• WORK ORDER
Please give back each line below unchanged; none of the pictures should appear.

[LISTED RECORDS]

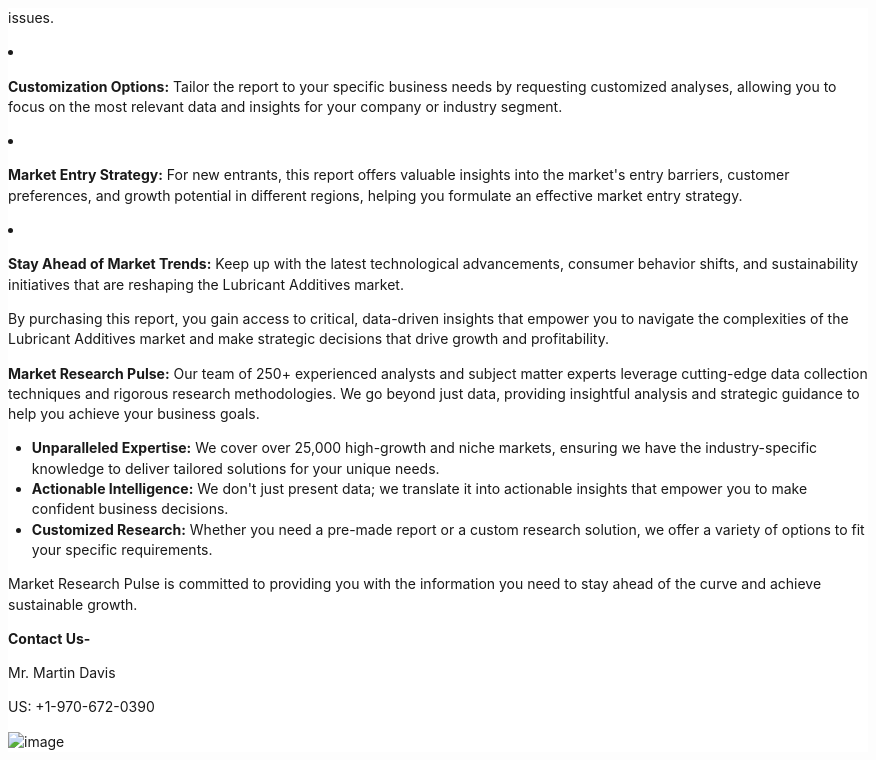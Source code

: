 issues.</p></li><li><p><strong>Customization Options:</strong> Tailor the report to your specific business needs by requesting customized analyses, allowing you to focus on the most relevant data and insights for your company or industry segment.</p></li><li><p><strong>Market Entry Strategy:</strong> For new entrants, this report offers valuable insights into the market's entry barriers, customer preferences, and growth potential in different regions, helping you formulate an effective market entry strategy.</p></li><li><p><strong>Stay Ahead of Market Trends:</strong> Keep up with the latest technological advancements, consumer behavior shifts, and sustainability initiatives that are reshaping the Lubricant Additives market.</p></li></ol><p>By purchasing this report, you gain access to critical, data-driven insights that empower you to navigate the complexities of the Lubricant Additives market and make strategic decisions that drive growth and profitability.</p><p><strong>Market Research Pulse:</strong>&nbsp;Our team of 250+ experienced analysts and subject matter experts leverage cutting-edge data collection techniques and rigorous research methodologies. We go beyond just data, providing insightful analysis and strategic guidance to help you achieve your business goals.</p><ul><li><strong>Unparalleled Expertise:</strong>&nbsp;We cover over 25,000 high-growth and niche markets, ensuring we have the industry-specific knowledge to deliver tailored solutions for your unique needs.</li><li><strong>Actionable Intelligence:</strong>&nbsp;We don't just present data; we translate it into actionable insights that empower you to make confident business decisions.</li><li><strong>Customized Research:</strong>&nbsp;Whether you need a pre-made report or a custom research solution, we offer a variety of options to fit your specific requirements.</li></ul><p>Market Research Pulse is committed to providing you with the information you need to stay ahead of the curve and achieve sustainable growth.</p><p><strong>Contact Us-</strong></p><p>Mr. Martin Davis</p><p>US: +1-970-672-0390</p>
![image](https://github.com/user-attachments/assets/02fe9546-3451-488c-8ad3-9bbea0e7af35)
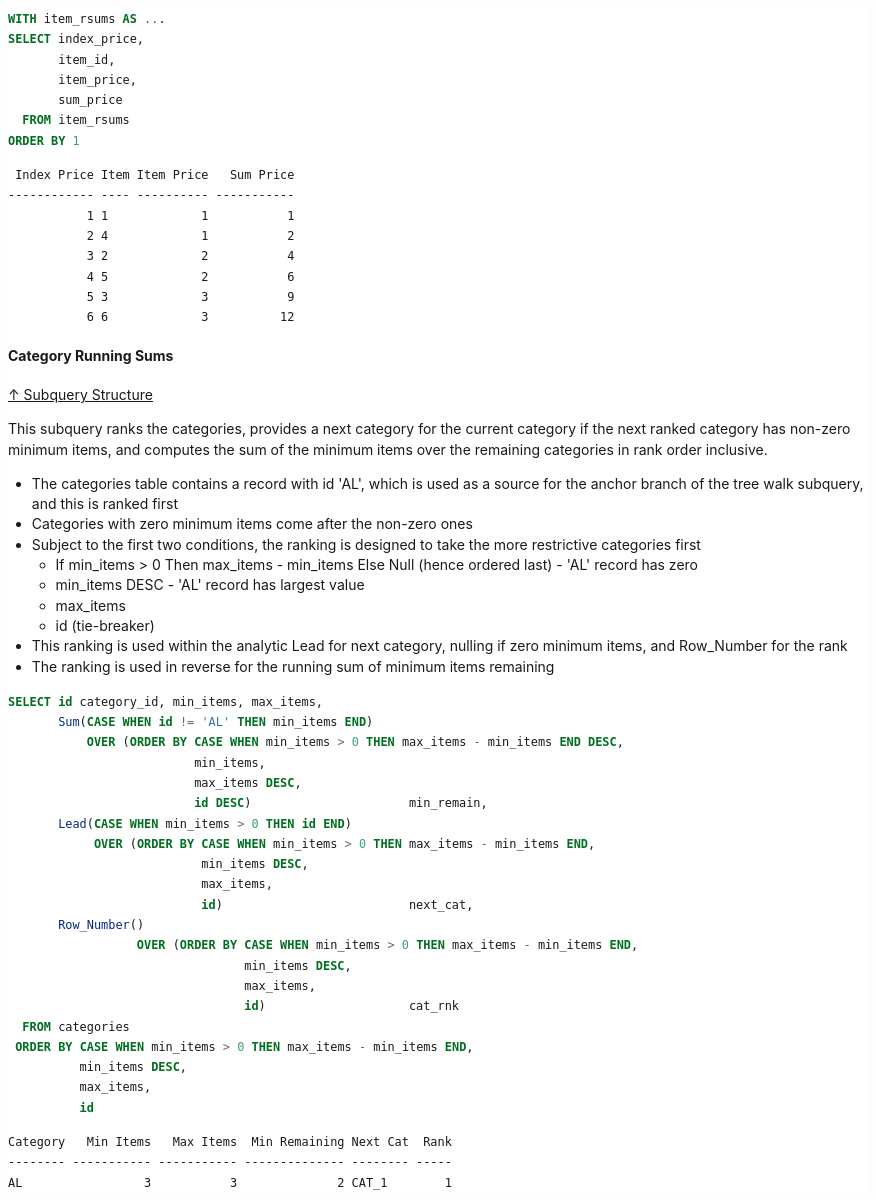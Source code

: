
 ```sql
WITH item_rsums AS ...
SELECT index_price,
       item_id,
       item_price,
       sum_price
  FROM item_rsums
ORDER BY 1
```
```
 Index Price Item Item Price   Sum Price
------------ ---- ---------- -----------
           1 1             1           1
           2 4             1           2
           3 2             2           4
           4 5             2           6
           5 3             3           9
           6 6             3          12
```
#### Category Running Sums
[&uarr; Subquery Structure](#subquery-structure-1)<br />

This subquery ranks the categories, provides a next category for the current category if the next ranked category has non-zero minimum items, and computes the sum of the minimum items over the remaining categories in rank order inclusive.

- The categories table contains a record with id 'AL', which is used as a source for the anchor branch of the tree walk subquery, and this is ranked first
- Categories with zero minimum items come after the non-zero ones
- Subject to the first two conditions, the ranking is designed to take the more restrictive categories first
    - If min_items > 0 Then max_items - min_items Else Null (hence ordered last) - 'AL' record has zero
    - min_items DESC - 'AL' record has largest value
    - max_items
    - id (tie-breaker)
- This ranking is used within the analytic Lead for next category, nulling if zero minimum items, and Row_Number for the rank
- The ranking is used in reverse for the running sum of minimum items remaining

```sql
SELECT id category_id, min_items, max_items,
       Sum(CASE WHEN id != 'AL' THEN min_items END)
           OVER (ORDER BY CASE WHEN min_items > 0 THEN max_items - min_items END DESC,
                          min_items,
                          max_items DESC,
                          id DESC)                      min_remain,
       Lead(CASE WHEN min_items > 0 THEN id END)
            OVER (ORDER BY CASE WHEN min_items > 0 THEN max_items - min_items END,
                           min_items DESC,
                           max_items,
                           id)                          next_cat,
       Row_Number()
                  OVER (ORDER BY CASE WHEN min_items > 0 THEN max_items - min_items END,
                                 min_items DESC,
                                 max_items,
                                 id)                    cat_rnk
  FROM categories
 ORDER BY CASE WHEN min_items > 0 THEN max_items - min_items END,
          min_items DESC,
          max_items,
          id
```
```
Category   Min Items   Max Items  Min Remaining Next Cat  Rank
-------- ----------- ----------- -------------- -------- -----
AL                 3           3              2 CAT_1        1
```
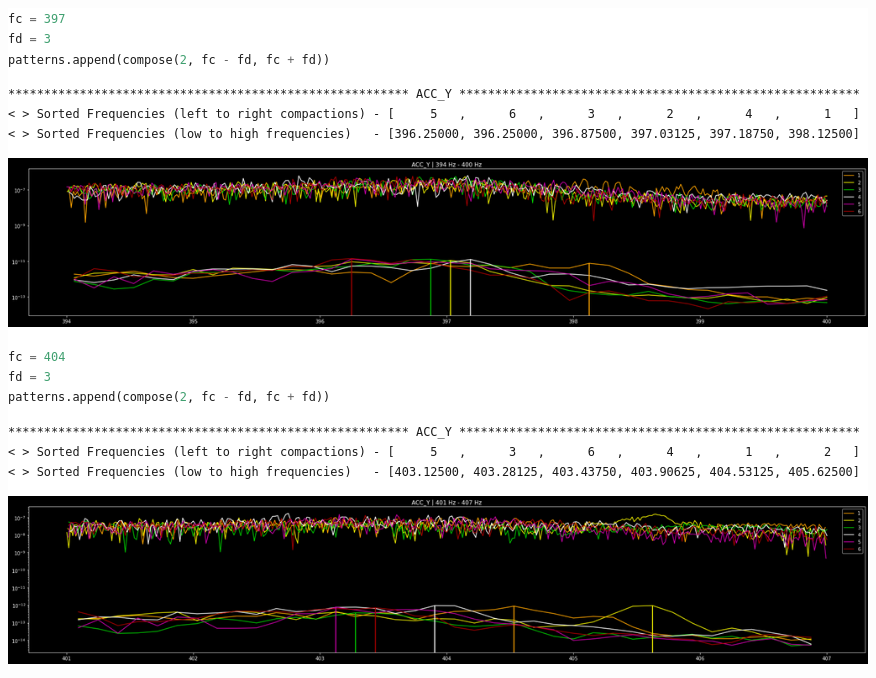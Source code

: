 


```python
fc = 397
fd = 3
patterns.append(compose(2, fc - fd, fc + fd))
```

    ******************************************************** ACC_Y ********************************************************
    < > Sorted Frequencies (left to right compactions) - [     5   ,      6   ,      3   ,      2   ,      4   ,      1   ]
    < > Sorted Frequencies (low to high frequencies)   - [396.25000, 396.25000, 396.87500, 397.03125, 397.18750, 398.12500]
    


    
![png](output_54_1.png)
    



```python
fc = 404
fd = 3
patterns.append(compose(2, fc - fd, fc + fd))
```

    ******************************************************** ACC_Y ********************************************************
    < > Sorted Frequencies (left to right compactions) - [     5   ,      3   ,      6   ,      4   ,      1   ,      2   ]
    < > Sorted Frequencies (low to high frequencies)   - [403.12500, 403.28125, 403.43750, 403.90625, 404.53125, 405.62500]
    


    
![png](output_55_1.png)
    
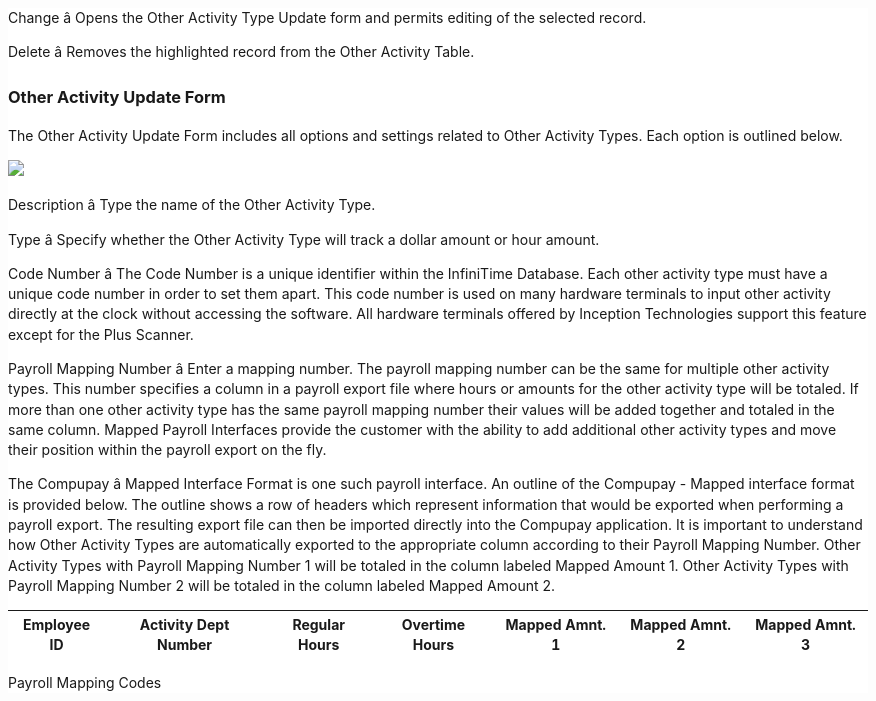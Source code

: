 Change
â Opens the Other Activity Type Update form and permits editing of the
selected record.

Delete
â Removes the highlighted record from the Other Activity Table.

### Other Activity Update Form

The Other Activity Update Form includes all options and settings related
to Other Activity Types. Each option is outlined below.

![](/img/Ch2_QA_Shifts1.jpg)

Description
â Type the name of the Other Activity Type.

Type
â Specify whether the Other Activity Type will track a dollar amount or
hour amount.

Code Number
â The Code Number is a unique identifier within the InfiniTime
Database. Each other activity type must have a unique code number in order
to set them apart. This code number is used on many hardware terminals
to input other activity directly at the clock without accessing the software.
All hardware terminals offered by Inception Technologies support this
feature except for the Plus Scanner.

Payroll
Mapping Number â Enter a mapping number. The payroll mapping
number can be the same for multiple other activity types. This number
specifies a column in a payroll export file where hours or amounts for
the other activity type will be totaled. If more than one other activity
type has the same payroll mapping number their values will be added together
and totaled in the same column. Mapped Payroll Interfaces provide the
customer with the ability to add additional other activity types and move
their position within the payroll export on the fly.

The Compupay â Mapped Interface Format is one such payroll interface.
An outline of the Compupay - Mapped interface format is provided below.
The outline shows a row of headers which represent information that would
be exported when performing a payroll export. The resulting export file
can then be imported directly into the Compupay application. It is important
to understand how Other Activity Types are automatically exported to the
appropriate column according to their Payroll Mapping Number. Other Activity
Types with Payroll Mapping Number 1 will be totaled in the column labeled
Mapped Amount 1. Other Activity Types with Payroll Mapping Number 2 will
be totaled in the column labeled Mapped Amount 2.

| Employee ID | Activity Dept Number | Regular Hours | Overtime Hours | Mapped Amnt. 1 | Mapped Amnt. 2 | Mapped Amnt. 3 |
| ----------- | -------------------- | ------------- | -------------- | -------------- | -------------- | -------------- |

Payroll
Mapping Codes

[/LISTED RECORDS]

• RESULT OF THIS TASK
Source code

: issues.</p></li><li><p><strong>Customization Options:</strong> Tailor the report to your specific business needs by requesting customized analyses, allowing you to focus on the most relevant data and insights for your company or industry segment.</p></li><li><p><strong>Market Entry Strategy:</strong> For new entrants, this report offers valuable insights into the market's entry barriers, customer preferences, and growth potential in different regions, helping you formulate an effective market entry strategy.</p></li><li><p><strong>Stay Ahead of Market Trends:</strong> Keep up with the latest technological advancements, consumer behavior shifts, and sustainability initiatives that are reshaping the Lubricant Additives market.</p></li></ol><p>By purchasing this report, you gain access to critical, data-driven insights that empower you to navigate the complexities of the Lubricant Additives market and make strategic decisions that drive growth and profitability.</p><p><strong>Market Research Pulse:</strong>&nbsp;Our team of 250+ experienced analysts and subject matter experts leverage cutting-edge data collection techniques and rigorous research methodologies. We go beyond just data, providing insightful analysis and strategic guidance to help you achieve your business goals.</p><ul><li><strong>Unparalleled Expertise:</strong>&nbsp;We cover over 25,000 high-growth and niche markets, ensuring we have the industry-specific knowledge to deliver tailored solutions for your unique needs.</li><li><strong>Actionable Intelligence:</strong>&nbsp;We don't just present data; we translate it into actionable insights that empower you to make confident business decisions.</li><li><strong>Customized Research:</strong>&nbsp;Whether you need a pre-made report or a custom research solution, we offer a variety of options to fit your specific requirements.</li></ul><p>Market Research Pulse is committed to providing you with the information you need to stay ahead of the curve and achieve sustainable growth.</p><p><strong>Contact Us-</strong></p><p>Mr. Martin Davis</p><p>US: +1-970-672-0390</p>
![image](https://github.com/user-attachments/assets/02fe9546-3451-488c-8ad3-9bbea0e7af35)
Source code

:
 ```sql
WITH item_rsums AS ...
SELECT index_price,
       item_id,
       item_price,
       sum_price
  FROM item_rsums
ORDER BY 1
```
```
 Index Price Item Item Price   Sum Price
------------ ---- ---------- -----------
           1 1             1           1
           2 4             1           2
           3 2             2           4
           4 5             2           6
           5 3             3           9
           6 6             3          12
```
#### Category Running Sums
[&uarr; Subquery Structure](#subquery-structure-1)<br />

This subquery ranks the categories, provides a next category for the current category if the next ranked category has non-zero minimum items, and computes the sum of the minimum items over the remaining categories in rank order inclusive.

- The categories table contains a record with id 'AL', which is used as a source for the anchor branch of the tree walk subquery, and this is ranked first
- Categories with zero minimum items come after the non-zero ones
- Subject to the first two conditions, the ranking is designed to take the more restrictive categories first
    - If min_items > 0 Then max_items - min_items Else Null (hence ordered last) - 'AL' record has zero
    - min_items DESC - 'AL' record has largest value
    - max_items
    - id (tie-breaker)
- This ranking is used within the analytic Lead for next category, nulling if zero minimum items, and Row_Number for the rank
- The ranking is used in reverse for the running sum of minimum items remaining

```sql
SELECT id category_id, min_items, max_items,
       Sum(CASE WHEN id != 'AL' THEN min_items END)
           OVER (ORDER BY CASE WHEN min_items > 0 THEN max_items - min_items END DESC,
                          min_items,
                          max_items DESC,
                          id DESC)                      min_remain,
       Lead(CASE WHEN min_items > 0 THEN id END)
            OVER (ORDER BY CASE WHEN min_items > 0 THEN max_items - min_items END,
                           min_items DESC,
                           max_items,
                           id)                          next_cat,
       Row_Number()
                  OVER (ORDER BY CASE WHEN min_items > 0 THEN max_items - min_items END,
                                 min_items DESC,
                                 max_items,
                                 id)                    cat_rnk
  FROM categories
 ORDER BY CASE WHEN min_items > 0 THEN max_items - min_items END,
          min_items DESC,
          max_items,
          id
```
```
Category   Min Items   Max Items  Min Remaining Next Cat  Rank
-------- ----------- ----------- -------------- -------- -----
AL                 3           3              2 CAT_1        1
```
Source code

: 


```python
fc = 397
fd = 3
patterns.append(compose(2, fc - fd, fc + fd))
```

    ******************************************************** ACC_Y ********************************************************
    < > Sorted Frequencies (left to right compactions) - [     5   ,      6   ,      3   ,      2   ,      4   ,      1   ]
    < > Sorted Frequencies (low to high frequencies)   - [396.25000, 396.25000, 396.87500, 397.03125, 397.18750, 398.12500]
    


    
![png](output_54_1.png)
    



```python
fc = 404
fd = 3
patterns.append(compose(2, fc - fd, fc + fd))
```

    ******************************************************** ACC_Y ********************************************************
    < > Sorted Frequencies (left to right compactions) - [     5   ,      3   ,      6   ,      4   ,      1   ,      2   ]
    < > Sorted Frequencies (low to high frequencies)   - [403.12500, 403.28125, 403.43750, 403.90625, 404.53125, 405.62500]
    


    
![png](output_55_1.png)
    
Source code

: Change
â Opens the Other Activity Type Update form and permits editing of the
selected record.

Delete
â Removes the highlighted record from the Other Activity Table.

### Other Activity Update Form

The Other Activity Update Form includes all options and settings related
to Other Activity Types. Each option is outlined below.

![](/img/Ch2_QA_Shifts1.jpg)

Description
â Type the name of the Other Activity Type.

Type
â Specify whether the Other Activity Type will track a dollar amount or
hour amount.

Code Number
â The Code Number is a unique identifier within the InfiniTime
Database. Each other activity type must have a unique code number in order
to set them apart. This code number is used on many hardware terminals
to input other activity directly at the clock without accessing the software.
All hardware terminals offered by Inception Technologies support this
feature except for the Plus Scanner.

Payroll
Mapping Number â Enter a mapping number. The payroll mapping
number can be the same for multiple other activity types. This number
specifies a column in a payroll export file where hours or amounts for
the other activity type will be totaled. If more than one other activity
type has the same payroll mapping number their values will be added together
and totaled in the same column. Mapped Payroll Interfaces provide the
customer with the ability to add additional other activity types and move
their position within the payroll export on the fly.

The Compupay â Mapped Interface Format is one such payroll interface.
An outline of the Compupay - Mapped interface format is provided below.
The outline shows a row of headers which represent information that would
be exported when performing a payroll export. The resulting export file
can then be imported directly into the Compupay application. It is important
to understand how Other Activity Types are automatically exported to the
appropriate column according to their Payroll Mapping Number. Other Activity
Types with Payroll Mapping Number 1 will be totaled in the column labeled
Mapped Amount 1. Other Activity Types with Payroll Mapping Number 2 will
be totaled in the column labeled Mapped Amount 2.

| Employee ID | Activity Dept Number | Regular Hours | Overtime Hours | Mapped Amnt. 1 | Mapped Amnt. 2 | Mapped Amnt. 3 |
| ----------- | -------------------- | ------------- | -------------- | -------------- | -------------- | -------------- |

Payroll
Mapping Codes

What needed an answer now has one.